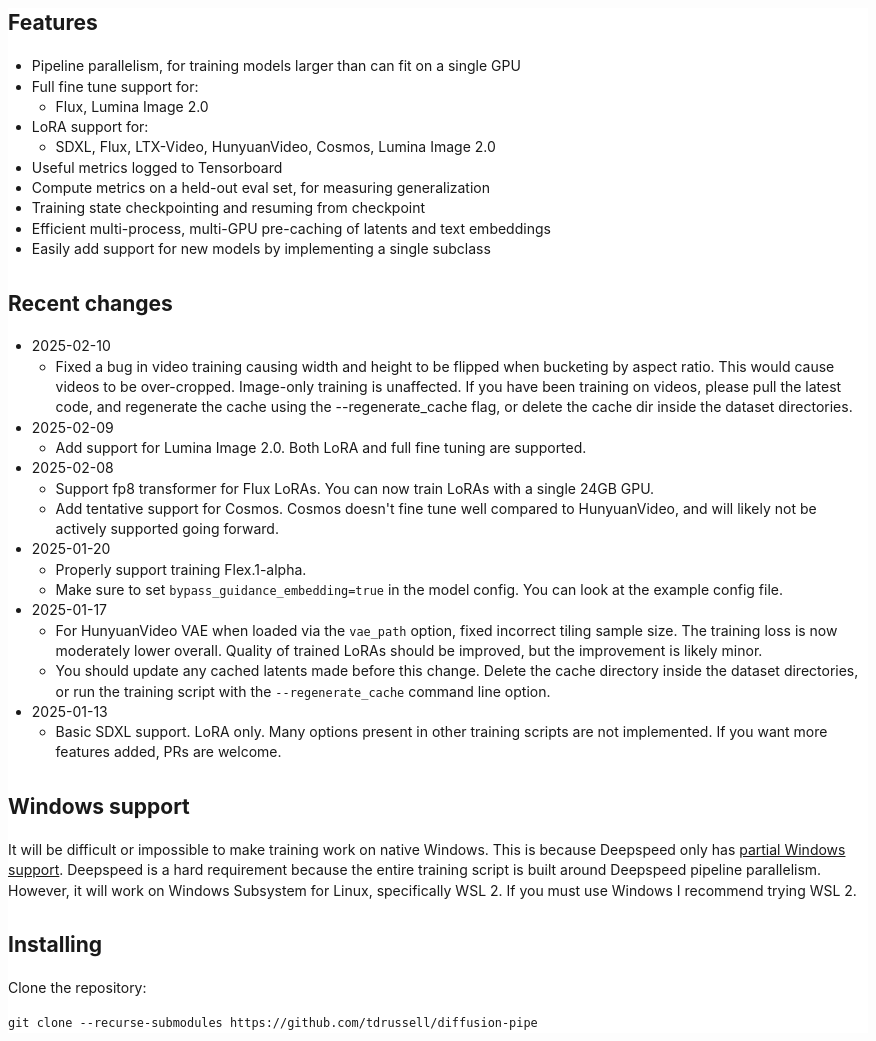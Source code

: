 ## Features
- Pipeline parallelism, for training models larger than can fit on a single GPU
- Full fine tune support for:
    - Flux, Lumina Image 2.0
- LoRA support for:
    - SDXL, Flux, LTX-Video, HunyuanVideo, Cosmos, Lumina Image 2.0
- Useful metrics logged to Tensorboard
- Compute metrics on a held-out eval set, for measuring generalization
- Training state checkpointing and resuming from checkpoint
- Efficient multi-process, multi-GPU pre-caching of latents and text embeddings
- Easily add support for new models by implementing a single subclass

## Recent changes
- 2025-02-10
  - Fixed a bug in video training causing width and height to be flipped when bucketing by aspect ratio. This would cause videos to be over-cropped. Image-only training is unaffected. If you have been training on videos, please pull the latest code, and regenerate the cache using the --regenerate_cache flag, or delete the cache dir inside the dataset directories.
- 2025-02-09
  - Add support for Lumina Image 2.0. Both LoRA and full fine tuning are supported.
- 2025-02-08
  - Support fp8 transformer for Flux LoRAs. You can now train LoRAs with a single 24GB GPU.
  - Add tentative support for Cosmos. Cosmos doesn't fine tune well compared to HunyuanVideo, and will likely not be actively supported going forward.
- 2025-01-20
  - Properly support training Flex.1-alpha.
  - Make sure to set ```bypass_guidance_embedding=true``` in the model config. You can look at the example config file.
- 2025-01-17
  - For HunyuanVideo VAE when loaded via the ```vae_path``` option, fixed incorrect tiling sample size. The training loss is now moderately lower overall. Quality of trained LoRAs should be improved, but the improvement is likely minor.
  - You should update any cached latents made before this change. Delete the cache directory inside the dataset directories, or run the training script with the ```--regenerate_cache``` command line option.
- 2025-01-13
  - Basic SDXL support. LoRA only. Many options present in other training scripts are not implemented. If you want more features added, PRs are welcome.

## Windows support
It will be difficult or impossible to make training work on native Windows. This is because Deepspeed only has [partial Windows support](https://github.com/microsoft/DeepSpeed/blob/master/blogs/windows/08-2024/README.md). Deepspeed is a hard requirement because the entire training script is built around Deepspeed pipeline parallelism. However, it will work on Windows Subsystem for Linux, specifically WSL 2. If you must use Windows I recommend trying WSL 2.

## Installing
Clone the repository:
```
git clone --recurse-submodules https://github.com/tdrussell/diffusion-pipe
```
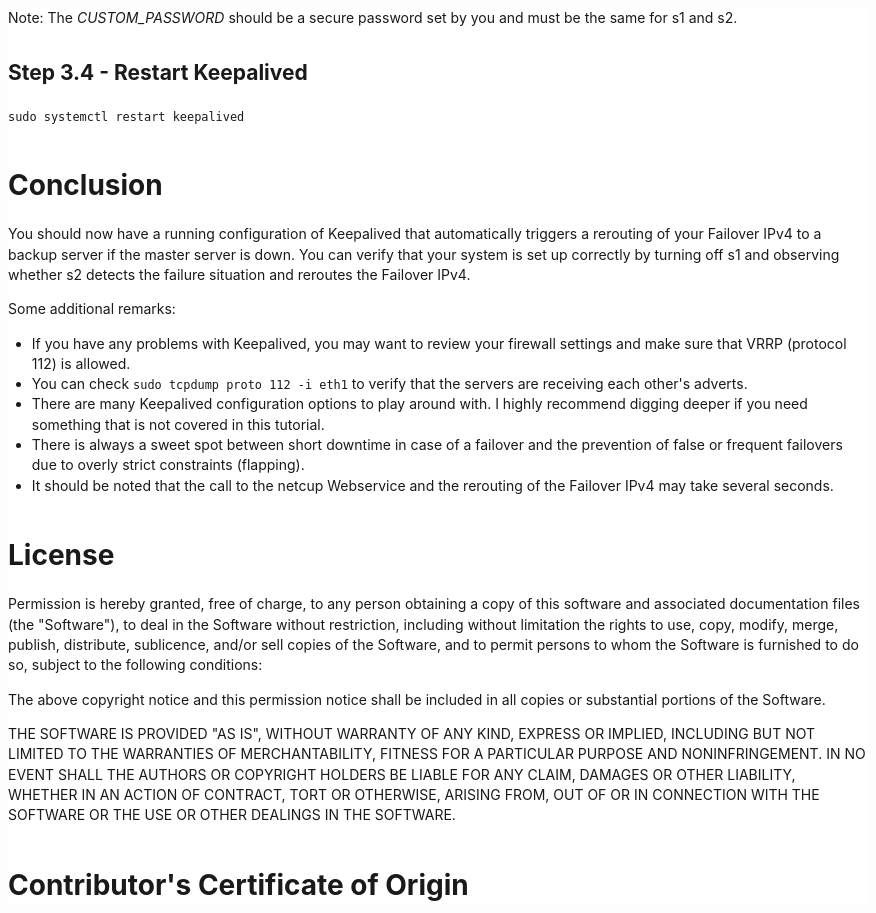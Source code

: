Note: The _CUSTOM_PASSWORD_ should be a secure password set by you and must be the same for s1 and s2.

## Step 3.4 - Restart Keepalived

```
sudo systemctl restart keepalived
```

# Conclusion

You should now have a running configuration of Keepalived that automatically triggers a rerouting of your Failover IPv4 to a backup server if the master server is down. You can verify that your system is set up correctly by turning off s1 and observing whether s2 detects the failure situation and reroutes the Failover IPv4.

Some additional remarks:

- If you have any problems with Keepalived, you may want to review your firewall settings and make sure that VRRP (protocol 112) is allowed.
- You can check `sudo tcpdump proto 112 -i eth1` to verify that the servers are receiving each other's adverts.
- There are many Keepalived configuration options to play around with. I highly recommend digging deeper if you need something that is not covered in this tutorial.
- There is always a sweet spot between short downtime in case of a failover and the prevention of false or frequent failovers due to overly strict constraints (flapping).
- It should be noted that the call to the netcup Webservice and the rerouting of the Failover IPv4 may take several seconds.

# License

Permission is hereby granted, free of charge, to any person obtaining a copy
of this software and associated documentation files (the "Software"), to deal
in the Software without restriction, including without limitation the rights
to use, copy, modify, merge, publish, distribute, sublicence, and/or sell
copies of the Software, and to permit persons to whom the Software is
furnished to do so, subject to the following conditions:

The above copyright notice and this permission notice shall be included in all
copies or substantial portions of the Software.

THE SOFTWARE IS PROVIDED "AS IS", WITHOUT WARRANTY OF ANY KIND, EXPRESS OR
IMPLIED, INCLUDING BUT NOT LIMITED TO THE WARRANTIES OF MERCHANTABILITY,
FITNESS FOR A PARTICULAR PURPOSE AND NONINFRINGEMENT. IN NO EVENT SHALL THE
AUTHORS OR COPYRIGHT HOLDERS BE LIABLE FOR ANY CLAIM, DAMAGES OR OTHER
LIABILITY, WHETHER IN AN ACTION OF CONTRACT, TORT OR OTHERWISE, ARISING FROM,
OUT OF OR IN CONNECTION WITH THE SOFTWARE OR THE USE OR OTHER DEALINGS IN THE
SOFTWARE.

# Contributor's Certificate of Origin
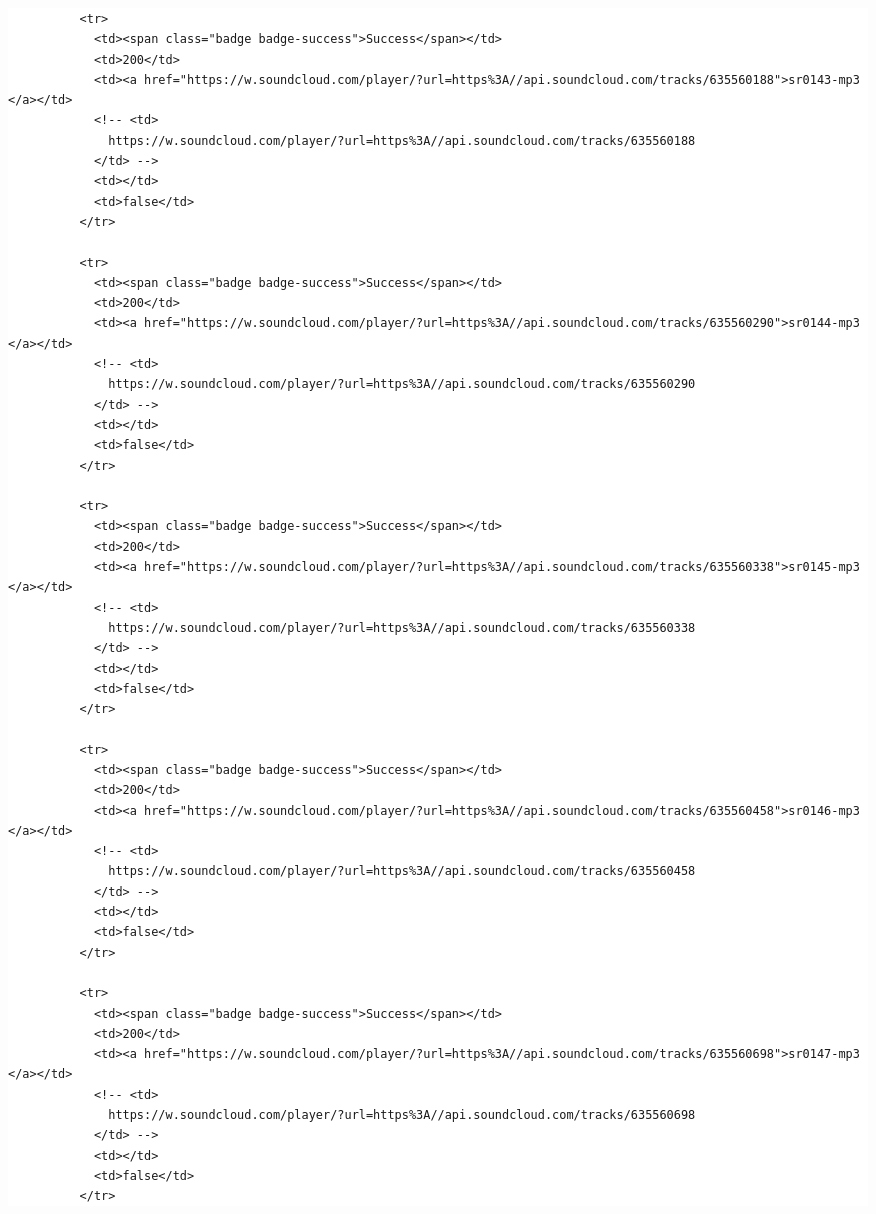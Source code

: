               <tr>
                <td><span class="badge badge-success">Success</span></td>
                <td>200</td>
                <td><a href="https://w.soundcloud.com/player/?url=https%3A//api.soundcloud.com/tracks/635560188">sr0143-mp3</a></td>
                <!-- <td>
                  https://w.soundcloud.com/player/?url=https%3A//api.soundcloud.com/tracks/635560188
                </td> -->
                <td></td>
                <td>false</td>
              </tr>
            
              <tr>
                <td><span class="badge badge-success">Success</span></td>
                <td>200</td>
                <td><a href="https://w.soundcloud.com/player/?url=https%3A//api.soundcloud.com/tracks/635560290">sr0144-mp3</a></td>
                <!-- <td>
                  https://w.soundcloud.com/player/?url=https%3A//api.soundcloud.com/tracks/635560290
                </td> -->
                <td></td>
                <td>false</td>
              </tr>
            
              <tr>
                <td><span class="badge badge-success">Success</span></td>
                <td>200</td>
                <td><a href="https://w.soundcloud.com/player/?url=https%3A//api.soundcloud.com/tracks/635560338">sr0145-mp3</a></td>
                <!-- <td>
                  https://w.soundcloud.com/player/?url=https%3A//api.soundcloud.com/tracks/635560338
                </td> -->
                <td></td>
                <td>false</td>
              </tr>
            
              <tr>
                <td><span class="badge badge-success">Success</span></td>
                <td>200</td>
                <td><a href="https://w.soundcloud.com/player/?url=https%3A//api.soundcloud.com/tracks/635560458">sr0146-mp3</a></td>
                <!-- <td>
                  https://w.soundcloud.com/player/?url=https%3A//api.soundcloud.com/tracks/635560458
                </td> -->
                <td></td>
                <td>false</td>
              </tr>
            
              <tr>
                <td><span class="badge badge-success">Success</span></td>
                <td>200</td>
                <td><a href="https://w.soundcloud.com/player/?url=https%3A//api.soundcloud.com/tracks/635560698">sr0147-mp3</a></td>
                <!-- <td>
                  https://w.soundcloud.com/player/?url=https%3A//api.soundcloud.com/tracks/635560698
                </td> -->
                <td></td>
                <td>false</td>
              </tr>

--

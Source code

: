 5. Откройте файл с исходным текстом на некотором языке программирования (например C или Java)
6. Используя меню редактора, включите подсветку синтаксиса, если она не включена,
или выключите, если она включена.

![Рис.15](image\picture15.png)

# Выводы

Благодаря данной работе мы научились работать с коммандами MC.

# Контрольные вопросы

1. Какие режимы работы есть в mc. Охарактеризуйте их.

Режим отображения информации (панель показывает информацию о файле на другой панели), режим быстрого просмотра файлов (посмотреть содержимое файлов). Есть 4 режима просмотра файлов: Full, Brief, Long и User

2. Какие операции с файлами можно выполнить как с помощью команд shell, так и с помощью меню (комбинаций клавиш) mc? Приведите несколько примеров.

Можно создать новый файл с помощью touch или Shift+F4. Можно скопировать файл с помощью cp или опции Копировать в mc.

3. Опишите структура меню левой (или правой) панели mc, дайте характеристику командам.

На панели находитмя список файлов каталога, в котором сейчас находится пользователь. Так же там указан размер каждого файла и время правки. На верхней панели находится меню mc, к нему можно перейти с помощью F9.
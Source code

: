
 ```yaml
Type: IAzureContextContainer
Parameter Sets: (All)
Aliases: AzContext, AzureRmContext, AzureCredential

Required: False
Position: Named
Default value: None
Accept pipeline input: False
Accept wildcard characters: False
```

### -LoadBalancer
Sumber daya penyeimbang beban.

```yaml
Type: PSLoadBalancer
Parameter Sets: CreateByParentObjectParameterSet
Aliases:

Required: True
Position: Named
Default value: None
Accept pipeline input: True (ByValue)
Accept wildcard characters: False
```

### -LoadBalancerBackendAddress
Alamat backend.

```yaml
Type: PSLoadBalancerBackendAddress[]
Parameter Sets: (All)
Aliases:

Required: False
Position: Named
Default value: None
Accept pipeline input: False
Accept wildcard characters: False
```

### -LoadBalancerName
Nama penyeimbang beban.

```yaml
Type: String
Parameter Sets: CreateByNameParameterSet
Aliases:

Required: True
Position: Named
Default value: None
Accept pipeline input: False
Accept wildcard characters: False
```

> [WHAT YOU SHOULD DO] Every line of the listing that includes "sudo" must be shown.

> [FINISHED TASK]
sudo systemctl restart keepalived
- You can check `sudo tcpdump proto 112 -i eth1` to verify that the servers are receiving each other's adverts.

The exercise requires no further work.